• EXERCISE:
Going down the data below, set down exactly the line with "Framingham validation uses" and each line after it through the line with "risk over-simplification or"; no other lines.

• RECORDS FOR THIS EXERCISE:

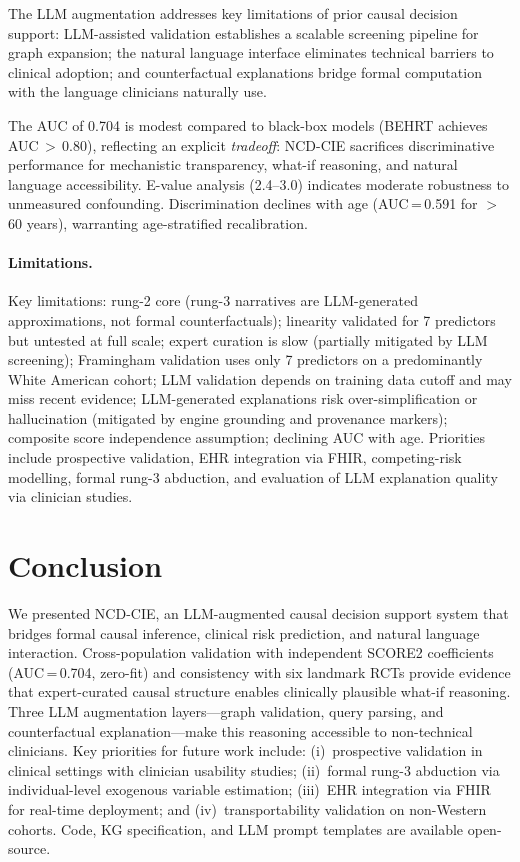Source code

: \documentclass[runningheads]{llncs}
\begin{document}
The LLM augmentation addresses key limitations of prior causal
decision support: LLM-assisted validation establishes a scalable
screening pipeline for graph expansion; the natural language
interface eliminates technical barriers to clinical adoption; and
counterfactual explanations bridge formal computation with the
language clinicians naturally use.

The AUC of 0.704 is modest compared to black-box models
(BEHRT achieves AUC\,$>$\,0.80), reflecting an explicit
\emph{tradeoff}: NCD-CIE sacrifices discriminative performance for
mechanistic transparency, what-if reasoning, and natural language
accessibility.
E-value analysis (2.4--3.0) indicates moderate robustness to
unmeasured confounding.
Discrimination declines with age (AUC\,=\,0.591 for $>$60 years),
warranting age-stratified recalibration.

\paragraph{Limitations.}
Key limitations: rung-2 core (rung-3 narratives are LLM-generated
approximations, not formal counterfactuals); linearity
validated for 7 predictors but untested at full scale; expert
curation is slow (partially mitigated by LLM screening);
Framingham validation uses only 7 predictors on a predominantly
White American cohort; LLM validation depends on training data
cutoff and may miss recent evidence; LLM-generated explanations
risk over-simplification or hallucination (mitigated by engine
grounding and provenance markers); composite score independence
assumption; declining AUC with age.
Priorities include prospective validation, EHR integration via
FHIR, competing-risk modelling, formal rung-3 abduction, and
evaluation of LLM explanation quality via clinician studies.

\section{Conclusion}\label{sec:conclusion}

We presented NCD-CIE, an LLM-augmented causal decision support
system that bridges formal causal inference, clinical risk
prediction, and natural language interaction.
Cross-population validation with independent SCORE2 coefficients
(AUC\,=\,0.704, zero-fit) and consistency with six landmark RCTs
provide evidence that expert-curated causal structure enables
clinically plausible what-if reasoning.
Three LLM augmentation layers---graph validation, query parsing,
and counterfactual explanation---make this reasoning accessible
to non-technical clinicians.
Key priorities for future work include: (i)~prospective validation
in clinical settings with clinician usability studies;
(ii)~formal rung-3 abduction via individual-level exogenous
variable estimation; (iii)~EHR integration via FHIR for
real-time deployment; and (iv)~transportability validation on
non-Western cohorts.
Code, KG specification, and LLM prompt templates are available
open-source.
\end{document}
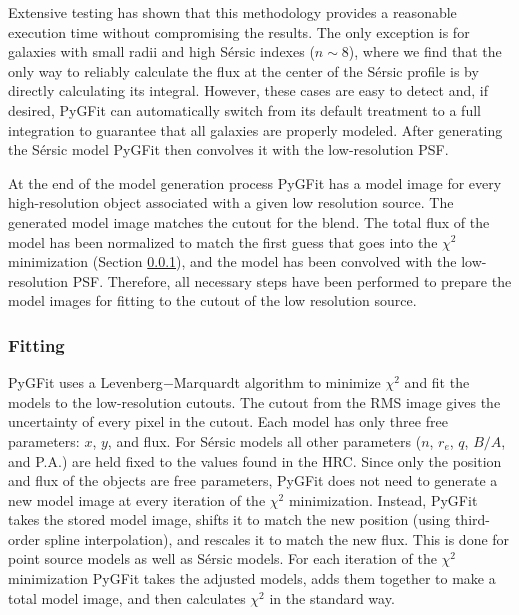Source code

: \documentclass[apj]{emulateapj}
\newcommand{\sersic}{S\'{e}rsic}
\newcommand{\galfit}{GALFIT}
\newcommand{\pygfit}{PyGFit}
\begin{document}
Extensive testing has shown that this methodology provides a reasonable execution time without compromising the results.  The only exception is for galaxies with small radii and high \sersic{} indexes ($n \sim 8$), where we find that the only way to reliably calculate the flux at the center of the \sersic{} profile is by directly calculating its integral.  However, these cases are easy to detect and, if desired, \pygfit{} can automatically switch from its default treatment to a full integration to guarantee that all galaxies are properly modeled.  After generating the \sersic{} model \pygfit{} then convolves it with the low-resolution PSF.

\begin{figure*}
\caption{Original images (top row) and residuals (bottom row) from our \galfit{} and \pygfit{} runs in the core of a high redshift ($z=1.243$) galaxy cluster.  From left to right the images correspond to WFC3/F160W, R, H, and $4.5\mu$m.  The WFC3/F160W image was fit with \galfit{}, while all other bands were fit with \pygfit{}.  All panels show the same field of view, and the scale in the top left panel is 10$^{\prime\prime}$ long.}\label{fig:residuals}
\end{figure*}

At the end of the model generation process \pygfit{} has a model image for every high-resolution object associated with a given low resolution source.  The generated model image matches the cutout for the blend.  The total flux of the model has been normalized to match the first guess that goes into the $\chi^2$ minimization (Section \ref{sec:fitting}), and the model has been convolved with the low-resolution PSF.  Therefore, all necessary steps have been performed to prepare the model images for fitting to the cutout of the low resolution source.

\subsubsection{Fitting}\label{sec:fitting}

\pygfit{} uses a Levenberg$-$Marquardt algorithm to minimize $\chi^2$ and fit the models to the low-resolution cutouts.  The cutout from the RMS image gives the uncertainty of every pixel in the cutout.  Each model has only three free parameters: $x$, $y$, and flux.  For \sersic{} models all other parameters ($n$, $r_e$, $q$, $B/A$, and P.A.) are held fixed to the values found in the HRC.  Since only the position and flux of the objects are free parameters, \pygfit{} does not need to generate a new model image at every iteration of the $\chi^2$ minimization.  Instead, \pygfit{} takes the stored model image, shifts it to match the new position (using third-order spline interpolation), and rescales it to match the new flux.  This is done for point source models as well as \sersic{} models.  For each iteration of the $\chi^2$ minimization \pygfit{} takes the adjusted models, adds them together to make a total model image, and then calculates $\chi^2$ in the standard way.
\end{document}
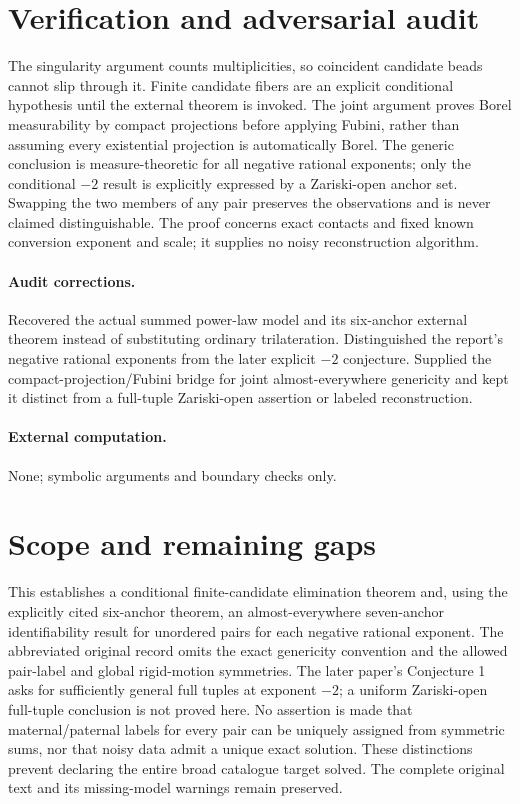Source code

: \documentclass[11pt]{article}
\begin{document}
\section{Verification and adversarial audit}

The singularity argument counts multiplicities, so coincident candidate beads
cannot slip through it. Finite candidate fibers are an explicit conditional
hypothesis until the external theorem is invoked. The joint argument proves
Borel measurability by compact projections before applying Fubini, rather than
assuming every existential projection is automatically Borel. The generic
conclusion is measure-theoretic for all negative rational exponents; only the
conditional $-2$ result is explicitly expressed by a Zariski-open anchor set.
Swapping the two members of any pair preserves the observations and is never
claimed distinguishable. The proof concerns exact contacts and fixed known
conversion exponent and scale; it supplies no noisy reconstruction algorithm.

\paragraph{Audit corrections.} Recovered the actual summed power-law model and its six-anchor external
theorem instead of substituting ordinary trilateration. Distinguished the report's
negative rational exponents from the later explicit $-2$ conjecture. Supplied the
compact-projection/Fubini bridge for joint almost-everywhere genericity and kept
it distinct from a full-tuple Zariski-open assertion or labeled reconstruction.
\paragraph{External computation.} None; symbolic arguments and boundary checks only.
\section{Scope and remaining gaps}

This establishes a conditional finite-candidate elimination theorem and, using
the explicitly cited six-anchor theorem, an almost-everywhere seven-anchor
identifiability result for unordered pairs for each negative rational exponent.
The abbreviated original record omits the exact genericity convention and the
allowed pair-label and global rigid-motion symmetries. The later paper's
Conjecture 1 asks for sufficiently general full tuples at exponent $-2$;
a uniform Zariski-open full-tuple conclusion is not proved here.
No assertion is made that maternal/paternal labels for every pair can be uniquely
assigned from symmetric sums, nor that noisy data admit a unique exact solution.
These distinctions prevent declaring the entire broad catalogue target solved.
The complete original text and its missing-model warnings remain preserved.
\end{document}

• ANSWER TO THIS PROBLEM:
Framingham validation uses only 7 predictors on a predominantly
White American cohort; LLM validation depends on training data
cutoff and may miss recent evidence; LLM-generated explanations
risk over-simplification or hallucination (mitigated by engine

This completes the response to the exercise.